Thinking of you, Tania. I know how painful this is.
So sorry to hear that, Tania. ~Miriam
xxx and happy memories of Zac - including his gymnastic leaps onto the fridge with the longest legs in catdom, v
Hi, Tania. Thank you for blogging about Zac and sharing your feelings. It's good to see Zac and to know a little more about his life with you. I hope our much loved Polly (died 01/01/13) and her daughter Peaches (died a week ago) are frolicking with Zac in the same parallel universe. I read somewhere recently, can't recall where, the idea that animals are non-human people. I'd go along with that - certainly with regard to cats. Thinking of you. x
It never ceases to amaze me just how these wee creatures worm their ways into our affections. I grew up with cats and several died over the years and the holes they left in my life were very real. We don’t have a cat just now—we have a cockatiel my wife rescued from our windowsill who’s been with us for probably about ten years now and if you’d’ve told me when he first arrived just how much our lives would end up revolving around this wee ball of fluff I’d never’ve believed you. He wasn’t a baby when he arrived but they can live twenty years easily and I hate to think what this place will be like without him. Cleaner, yes—he is a messy wee bugger—and quieter but also emptier. My heart goes out to you.
I'm sorry for your loss. I never know what to say, how comfort can be given in times as this, but I want to say something. I lost my best friends Toby and Whiskers in 2001 and 2004. I think of them every day and even if they're no longer physically here, they bring me much joy for all the beautiful and funny and caring and silly memories, and my most recurring dream is that they come back to life and are just themselves, and I am never sad when I wake to find them gone but happy to have spent another few hours in their company.

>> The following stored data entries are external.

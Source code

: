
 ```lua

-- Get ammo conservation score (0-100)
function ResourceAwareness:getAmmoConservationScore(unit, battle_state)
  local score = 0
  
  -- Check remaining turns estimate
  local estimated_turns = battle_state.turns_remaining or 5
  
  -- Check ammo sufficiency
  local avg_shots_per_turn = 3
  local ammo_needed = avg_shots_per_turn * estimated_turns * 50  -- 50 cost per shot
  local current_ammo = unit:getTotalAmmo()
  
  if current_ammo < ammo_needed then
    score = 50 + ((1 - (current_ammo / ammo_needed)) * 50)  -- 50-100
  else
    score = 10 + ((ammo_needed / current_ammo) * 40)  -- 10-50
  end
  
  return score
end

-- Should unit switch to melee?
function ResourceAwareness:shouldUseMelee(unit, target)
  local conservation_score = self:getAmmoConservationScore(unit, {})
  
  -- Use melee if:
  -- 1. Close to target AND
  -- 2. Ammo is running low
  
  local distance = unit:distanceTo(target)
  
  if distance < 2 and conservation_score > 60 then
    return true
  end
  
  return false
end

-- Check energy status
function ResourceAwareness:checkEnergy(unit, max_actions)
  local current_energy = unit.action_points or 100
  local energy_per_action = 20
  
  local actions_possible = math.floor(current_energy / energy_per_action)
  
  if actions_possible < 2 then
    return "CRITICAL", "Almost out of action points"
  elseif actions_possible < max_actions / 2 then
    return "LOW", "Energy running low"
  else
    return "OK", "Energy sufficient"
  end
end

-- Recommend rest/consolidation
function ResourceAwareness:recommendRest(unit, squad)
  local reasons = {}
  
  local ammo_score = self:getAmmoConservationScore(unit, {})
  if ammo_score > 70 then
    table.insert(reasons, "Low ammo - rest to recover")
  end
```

I wish you the strength and love you need right now, and a lifetime of happy memories to enjoy.
Pageturners, thank you so much, I hope so.
Frances, thank you, and so sorry to hear you've been through this too although the depth of grief testifies to the strength of the connection, right, and I would not have had it any other way.
Christopher, thank you. I don't know if I will make it to the US, not sure if I will be able.
Miriam, thank you.
V - oh yes, his leaps remained quite olympian despite his age and his one working eye, he never shirked from a challenge, dear little one.
Oscar - I'd go along with that too. My condolences once again to you, I can't imagine a second loss after one such sadness. Rest in peace, Polly and Peaches.
Jim, I love what you wrote, it's so true. Our lives would be easier without these creatures - not having to clean their fur, buy food, pay vets billes, find someone to stay with them when we went away - but what is the use of an "easy" life like that without the mutual love of someone whose absence will leave such a hole? Your cockatoo sounds very special, wishing you many more years together.
The Hill, thank you so much for stopping by and taking the time to comment. I'm so sorry about Toby and Whiskers, but it gladdens me to hear that they are still bringing you joy. I hope I get to that point, I'm already able to get pleasure from the (many) pictures we have of Zac, so glad that I photographed him obsessively, like a doting mother, eh.
Big fat hugs, I remember exactly how it feels. x
Sorry for your loss :-( xx
Oh Tania, I am so sorry to hear this. I send many gentle, squeezy hugs your way.
Tracey, thank you. xx
Hayley, thanks so much. xx
Sara, your hugs are much appreciated. xx
Thinking of you at this terribly sad time. What a long friendship you had together, it must be very difficult. x
Hello Tania
This is so sad. Our cat, Leo lived to nineteen years of age and like you I had hopes he'd go on forever. Loved hearing about Zac's Olympian leaps.
Huge hugs, Tania, and much sympathy. xx
Alison, thank you. It feels like I've entered a parallel universe, it's so strange.
Caroline, so so sorry to hear about leo, 19 years is a formidable age, let's hope they are basking in the sun together.